» DIRECTIONS FOR THIS TASK: Each line below with the string "flag" should be copied.
>>
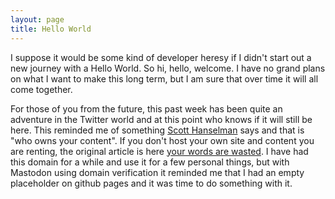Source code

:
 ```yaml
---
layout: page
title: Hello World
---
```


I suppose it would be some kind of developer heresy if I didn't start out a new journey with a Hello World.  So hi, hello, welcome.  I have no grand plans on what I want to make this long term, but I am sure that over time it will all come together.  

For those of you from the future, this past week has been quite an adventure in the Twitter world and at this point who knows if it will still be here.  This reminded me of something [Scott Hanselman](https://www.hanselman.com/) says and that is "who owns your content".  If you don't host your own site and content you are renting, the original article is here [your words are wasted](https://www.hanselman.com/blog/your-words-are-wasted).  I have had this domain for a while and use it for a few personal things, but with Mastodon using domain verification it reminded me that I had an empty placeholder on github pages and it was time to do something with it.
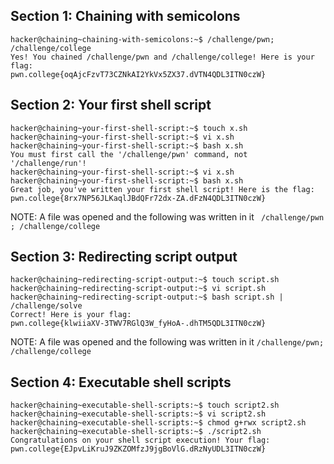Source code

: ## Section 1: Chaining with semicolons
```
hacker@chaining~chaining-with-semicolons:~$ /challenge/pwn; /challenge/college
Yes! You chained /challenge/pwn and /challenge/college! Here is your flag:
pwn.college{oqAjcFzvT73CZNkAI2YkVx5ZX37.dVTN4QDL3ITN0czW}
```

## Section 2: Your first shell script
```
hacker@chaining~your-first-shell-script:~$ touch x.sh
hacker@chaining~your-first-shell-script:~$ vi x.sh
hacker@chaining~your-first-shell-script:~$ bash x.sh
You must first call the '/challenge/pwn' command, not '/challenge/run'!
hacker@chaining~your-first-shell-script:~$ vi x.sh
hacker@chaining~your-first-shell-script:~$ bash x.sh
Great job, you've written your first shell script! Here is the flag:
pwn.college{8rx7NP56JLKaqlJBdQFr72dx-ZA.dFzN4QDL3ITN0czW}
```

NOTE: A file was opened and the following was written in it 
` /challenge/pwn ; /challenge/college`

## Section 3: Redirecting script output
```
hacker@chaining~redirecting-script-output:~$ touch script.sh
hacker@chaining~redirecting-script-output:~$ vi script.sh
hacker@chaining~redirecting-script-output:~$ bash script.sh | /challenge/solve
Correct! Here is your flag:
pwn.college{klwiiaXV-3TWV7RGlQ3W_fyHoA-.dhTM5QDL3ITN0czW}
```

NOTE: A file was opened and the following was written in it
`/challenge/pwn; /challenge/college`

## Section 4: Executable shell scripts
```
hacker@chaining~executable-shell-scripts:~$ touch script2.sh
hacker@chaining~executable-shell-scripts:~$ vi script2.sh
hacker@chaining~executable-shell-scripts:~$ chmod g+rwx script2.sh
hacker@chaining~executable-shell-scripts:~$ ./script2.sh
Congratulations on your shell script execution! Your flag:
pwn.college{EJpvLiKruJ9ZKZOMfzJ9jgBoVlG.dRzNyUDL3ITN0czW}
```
<<
» RESULT BELOW:
Yes! You chained /challenge/pwn and /challenge/college! Here is your flag:
Great job, you've written your first shell script! Here is the flag:
Correct! Here is your flag:
Congratulations on your shell script execution! Your flag:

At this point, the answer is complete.